I have 2 arrays of string objects.

let count = 0;

var basket1 = [‘Apples’,  ‘Cucumber’, ‘Lettuce’, ‘Bananas’, ‘Pears’, ‘Cauliflower’, ‘Strawberry’]

var basket2 = [‘Apples’, ‘Bananas’, ‘Oranges’, ‘Pears’, ‘Pineapple’, ‘Strawberry’]

When there is an item in a basket1 and basket2 that is the same, I want to increment count.

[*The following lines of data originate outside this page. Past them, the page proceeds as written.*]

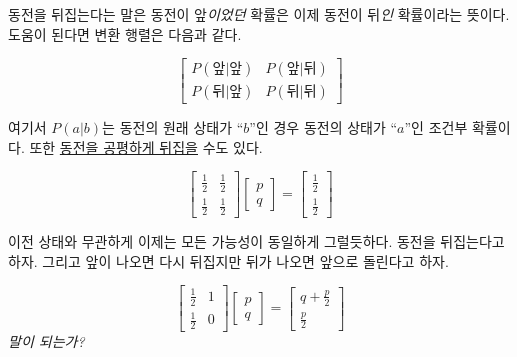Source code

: \documentclass[a4paper,chapter,atbegshi,hidelinks]{oblivoir}
\begin{document}
동전을 뒤집는다는 말은 동전이 앞\emph{이었던} 확률은 이제 동전이 뒤\emph{인}
확률이라는 뜻이다. 도움이 된다면 변환 행렬은 다음과 같다.

\begin{equation}
  \begin{bmatrix}
    P(\textrm{앞}|\textrm{앞}) &P(\textrm{앞}|\textrm{뒤}) \\
    P(\textrm{뒤}|\textrm{앞}) &P(\textrm{뒤}|\textrm{뒤})
  \end{bmatrix}
\end{equation}

여기서 $P(a|b)$는 동전의 원래 상태가 ``$b$''인 경우 동전의 상태가 ``$a$''인 조건부 확률이다. 또한 \underline{동전을 공평하게 뒤집을} 수도 있다.

\begin{equation}
  \begin{bmatrix}
    \frac{1}{2} & \frac{1}{2} \\
    \frac{1}{2} & \frac{1}{2}
  \end{bmatrix}
  \begin{bmatrix}p\\q\end{bmatrix} =
  \begin{bmatrix}\frac{1}{2}\\\frac{1}{2}\end{bmatrix}
\end{equation}

이전 상태와 무관하게 이제는 모든 가능성이 동일하게 그럴듯하다. 동전을 뒤집는다고
하자. 그리고 앞이 나오면 다시 뒤집지만 뒤가 나오면 앞으로 돌린다고 하자.

\begin{equation}
  \begin{bmatrix}
    \frac{1}{2} & 1 \\ \frac{1}{2} & 0
  \end{bmatrix}
  \begin{bmatrix} p \\ q \end{bmatrix} = 
  \begin{bmatrix} q+\frac{p}{2} \\ \frac{p}{2} \end{bmatrix}
\end{equation}
\emph{말이 되는가?} 
\end{document}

Note: the length of basket1 and basket2 can vary such that basket1.length > basket2.length, basket1.length < basket2.length or basket1.length = basket2.length,

I was thinking:

  1. Loop through basket with basket.forEach( (item) => {} )
  2. forEach item, if otherBasket.includes(item), count++

I was just wondering if there was a more efficient way of doing this.

4 Answers 4

4

If the each item can appear only once in each array, you can combine them to a single array, and then the count would be the total length of the combine array - the size of the Set of the combined arrays (only unique items).

const basket1 = ['Apples',  'Cucumber', 'Lettuce', 'Bananas', 'Pears', 'Cauliflower', 'Strawberry']
const basket2 = ['Apples', 'Bananas', 'Oranges', 'Pears', 'Pineapple', 'Strawberry']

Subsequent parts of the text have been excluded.